You’d have to be a fan of the Cable and Fallon show to get this one

 

After a record crop of entries, the prize for this year’s most convoluted Christmas-referencing Commons intervention goes to Labour frontbencher Iain Wright who asked Vince Cable yesterday (and this is only a bowdlerised extract): “Given that this is the season of good will…will the Secretary of State ask for permission from his Minister of State at least to undo his electronic tag a notch or two and will not BIS and DECC ministers snuggle up together to watch Strictly, eggnog in hand, and promise to come back in 2013 determined to focus on British enterprise… not departmental infighting and ministerial surveillance?”

The point behind this impenetrable stream of consciousness is that the Vince Cable/Michael Fallon show is a silkier version of the one operated on that other Lib Dem/Tory front line by the Energy Secretary, Ed Davey, and the irrepressible John Hayes. As the Business Secretary’s Tory high command-appointed commissar, Fallon is smoother – and cleverer – than Hayes. But it was Fallon who confided in the Institute of Directors last month that Cable “slips his electronic tag occasionally”.

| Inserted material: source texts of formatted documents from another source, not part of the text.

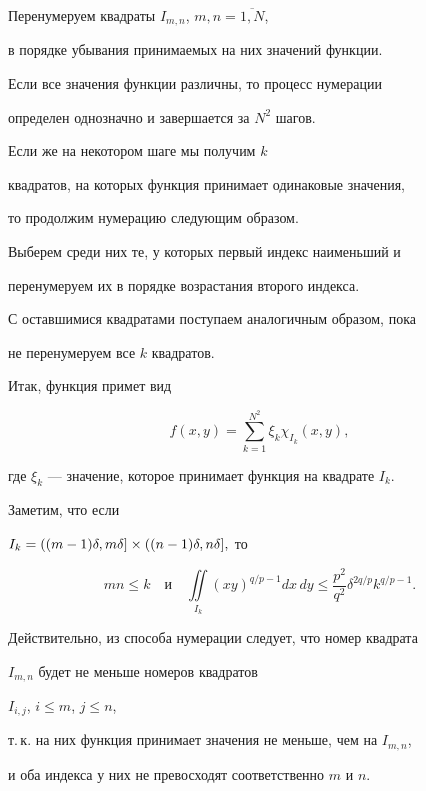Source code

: Перенумеруем квадраты $I_{m,n}$, $m,n=\overline{1,N}$,


в порядке убывания принимаемых на них значений функции.


Если все значения функции различны, то процесс нумерации


определен однозначно и завершается за $N^2$ шагов.


Если же на некотором шаге мы получим $k$


квадратов, на которых функция принимает одинаковые значения,


то продолжим нумерацию следующим образом.


Выберем среди них те, у которых первый индекс наименьший и


перенумеруем их в порядке возрастания второго индекса.


С оставшимися квадратами поступаем аналогичным образом, пока


не перенумеруем все $k$ квадратов.





Итак, функция примет вид


$$


f(x,y) = \sum_{k=1}^{N^2} \xi_k \chi_{I_k}(x,y),


$$


где $\xi_k$ --- значение, которое принимает функция на квадрате $I_k$.


Заметим, что если


$I_k =\linebreak ((m-1)\delta,m\delta] \times ((n-1)\delta,n\delta],$ то


\begin{equation}


mn \le k \quad \text{и} \quad


\iint\limits_{I_k} (xy)^{q/p-1}dx\,dy


\le \frac{p^2}{q^2} \delta^{2q/p} k^{q/p-1}.


\end{equation}


Действительно, из способа нумерации следует, что номер квадрата


$I_{m,n}$ будет не меньше номеров квадратов


$I_{i,j}$, $i\le m$, $j\le n$,


т.\,к. на них функция принимает значения не меньше, чем на $I_{m,n}$,


и оба индекса у них не превосходят соответственно $m$ и $n$.





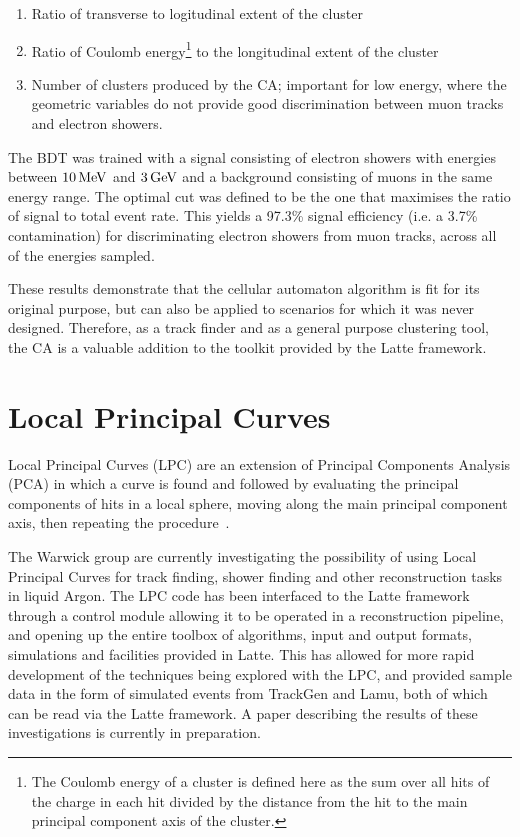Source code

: \begin{enumerate}
    \item Ratio of transverse to logitudinal extent of the cluster
    \item Ratio of Coulomb energy\footnote{The Coulomb energy of a cluster is defined here as the sum over all hits of the charge in each hit divided by the distance from the hit to the main principal component axis of the cluster.} to the longitudinal extent of the cluster
    \item Number of clusters produced by the CA; important for low energy, where the geometric variables do not provide good discrimination between muon tracks and electron showers.
\end{enumerate}

The BDT was trained with a signal consisting of electron showers with energies between $10\,\mathrm{MeV}$ and $3\,\mathrm{GeV}$ and a background consisting of muons in the same energy range. The optimal cut was defined to be the one that maximises the ratio of signal to total event rate. This yields a 97.3\% signal efficiency (i.e. a 3.7\% contamination) for discriminating electron showers from muon tracks, across all of the energies sampled.

These results demonstrate that the cellular automaton algorithm is fit for its original purpose, but can also be applied to scenarios for which it was never designed. Therefore, as a track finder and as a general purpose clustering tool, the CA is a valuable addition to the toolkit provided by the Latte framework.

\section{Local Principal Curves}
Local Principal Curves (LPC) are an extension of Principal Components Analysis (PCA) in which a curve is found and followed by evaluating the principal components of hits in a local sphere, moving along the main principal component axis, then repeating the procedure~\citep{Einbeck2005}.

The Warwick group are currently investigating the possibility of using Local Principal Curves for track finding, shower finding and other reconstruction tasks in liquid Argon. The LPC code has been interfaced to the Latte framework through a control module allowing it to be operated in a reconstruction pipeline, and opening up the entire toolbox of algorithms, input and output formats, simulations and facilities provided in Latte. This has allowed for more rapid development of the techniques being explored with the LPC, and provided sample data in the form of simulated events from TrackGen and Lamu, both of which can be read via the Latte framework. A paper describing the results of these investigations is currently in preparation.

The difference, at least in style, is palpable. Cable has a downbeat manner which hints at vestiges of sympathy with the opposite benches. Yes, there was “a lot of distress” in the construction industry, he said at Business Questions yesterday. But there was “some indication” of orders improving. Fallon, by contrast, jumped straight down the throat of Labour’s Barry Sheerman when he criticised the Treasury for not showing more “leadership” in promoting manufacturing industry. He should re-read the Autumn Statement, Fallon said.

Yet Fallon has impeccable credentials as an arch-Thatcherite who grew up politically in the 1980s financial services “big bang” era when government help for manufacturing was anathema and when the news that more people were employed by McDonald’s than in shipbuilding was something to celebrate. When Michael Heseltine arrived at what was then the Department of Trade and Industry in 1992 he asked the officials what the strategy was and was told: “We’re not allowed to use that word.” Now, even on the government benches, all the talk is of “rebalancing” the economy post-crash and of “industrial strategy” .

True, Fallon did not use the latter term yesterday. But he seemed happy to boast of the government’s £1.5bn extension of credit for smaller exporting companies. Which only shows what a pro he is.

That said, Cable’s Lib Dem Employment Minister, Jo Swinson, managed to escape her own “electronic tag”. Slapping down Tory backbencher John Baron’s call to forbid strikes supported by fewer than 50 per cent of members eligible to vote, she pointed out that the police commissioner covering Baron’s constituency had been elected “on 6.6 per cent of the vote”. Swinson 1 Baron nil.